E por estas e outras que nós vemos a cada passo os mais criminosos desejarem a queda dum Govêrno, porque dizem: «Não, com êste Ministro não se faz nada, esperemos por outro». E é por isso que temos caído neste descalabro da administração pública.
Sr. Presidente: vou terminar as minhas considerações, agradecendo a amabilidade da Câmara em me ter escutado. Simplesmente quero ainda dizer que não se deve explorar com a situação do Partido Republicano Português.
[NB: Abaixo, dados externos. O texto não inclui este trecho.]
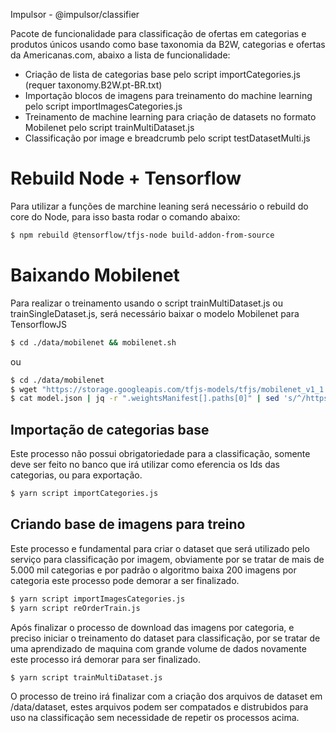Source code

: Impulsor - @impulsor/classifier

Pacote de funcionalidade para classificação de ofertas em categorias e 
produtos únicos usando como base taxonomia da B2W, categorias 
e ofertas da Americanas.com, abaixo a lista de funcionalidade:

* Criação de lista de categorias base pelo script importCategories.js (requer taxonomy.B2W.pt-BR.txt)
* Importação blocos de imagens para treinamento do machine learning pelo script importImagesCategories.js
* Treinamento de machine learning para criação de datasets no formato Mobilenet pelo script trainMultiDataset.js
* Classificação por image e breadcrumb pelo script testDatasetMulti.js

# Rebuild Node + Tensorflow 

Para utilizar a funções de marchine leaning será necessário o rebuild do core do Node,
para isso basta rodar o comando abaixo:

```bash
$ npm rebuild @tensorflow/tfjs-node build-addon-from-source
```

# Baixando Mobilenet

Para realizar o treinamento usando o script trainMultiDataset.js ou trainSingleDataset.js, será necessário baixar o modelo Mobilenet para TensorflowJS

```bash
$ cd ./data/mobilenet && mobilenet.sh
```

ou

```bash
$ cd ./data/mobilenet
$ wget "https://storage.googleapis.com/tfjs-models/tfjs/mobilenet_v1_1.0_224/model.json"
$ cat model.json | jq -r ".weightsManifest[].paths[0]" | sed 's/^/https:\/\/storage.googleapis.com\/tfjs-models\/tfjs\/mobilenet_v1_1.0_224\//' |  parallel curl -O
```

## Importação de categorias base

Este processo não possui obrigatoriedade para a classificação, somente deve ser feito 
no banco que irá utilizar como eferencia os Ids das categorias, ou para exportação.

```bash
$ yarn script importCategories.js
```

## Criando base de imagens para treino

Este processo e fundamental para criar o dataset que será utilizado pelo serviço para classificação por 
imagem, obviamente por se tratar de mais de 5.000 mil categorias e por padrão o algoritmo baixa 200 imagens
por categoria este processo pode demorar a ser finalizado.

```bash
$ yarn script importImagesCategories.js
$ yarn script reOrderTrain.js
```

Após finalizar o processo de download das imagens por categoria, e preciso iniciar o treinamento do dataset para 
classificação, por se tratar de uma aprendizado de maquina com grande volume de dados novamente este processo 
irá demorar para ser finalizado.

```bash
$ yarn script trainMultiDataset.js
```

O processo de treino irá finalizar com a criação dos arquivos de dataset em /data/dataset,
estes arquivos podem ser compatados e distrubidos para uso na classificação sem necessidade de
repetir os processos acima.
Êle tem dado e está dando as maiores provas de patriotismo.
Apoiados.
Se quisesse deitar o Govêrno a terra, tinha-o feito no primeiro dia da sua apresentação, e se aqui, numa votação a que assisti, o Govêrno teve maioria de dois votos, isso deve-se, digo-o com íntimo prazer da minha alma, à votação de quatro monárquicos.
Não, o Partido Republicano Português é claro nas suas afirmações. Não há que estar à espera que êle envie setas; não, nem eu aqui usei da palavra para dirigir as setas a que se referiu o Sr. Ministro das Colónias; foi simplesmente para defender um acto meu em virtude do que se tinha passado na outra Câmara e para pôr a claro o que são actos de administração.
Sr. Presidente: quando um partido tem a maioria que o meu tem, não se negando a governar, mas indicando a união de todos, e suporta um Govêrno contra a sua indicação, é porque é um partido que põe acima dos seus interêsses os da República.
Apoiados.
Tenho dito.
O orador não reviu.
O Sr. Presidente: — A Câmara viu há pouco que eu interrompi as considerações do Sr. Rodrigues Gaspar quando tinha passado o período de antes da ordem do dia. Porém a Câmara entendeu que S. Ex.ª podia continuar a usar da palavra com prejuízo da ordem do dia. Agora o Sr. Ministro das Colónias pediu a palavra para responder àquele Sr. Deputado. Entendo que a Câmara lògicamente permitirá que S. Ex.ª possa usar da palavra.
Apoiados gerais.
Tem a palavra S. Ex.ª
O Sr. Ministro das Colónias (Vicente Ferreira): — Sr. Presidente: razão tinha eu quando interpretei o significado das setas. Era a declaração de guerra.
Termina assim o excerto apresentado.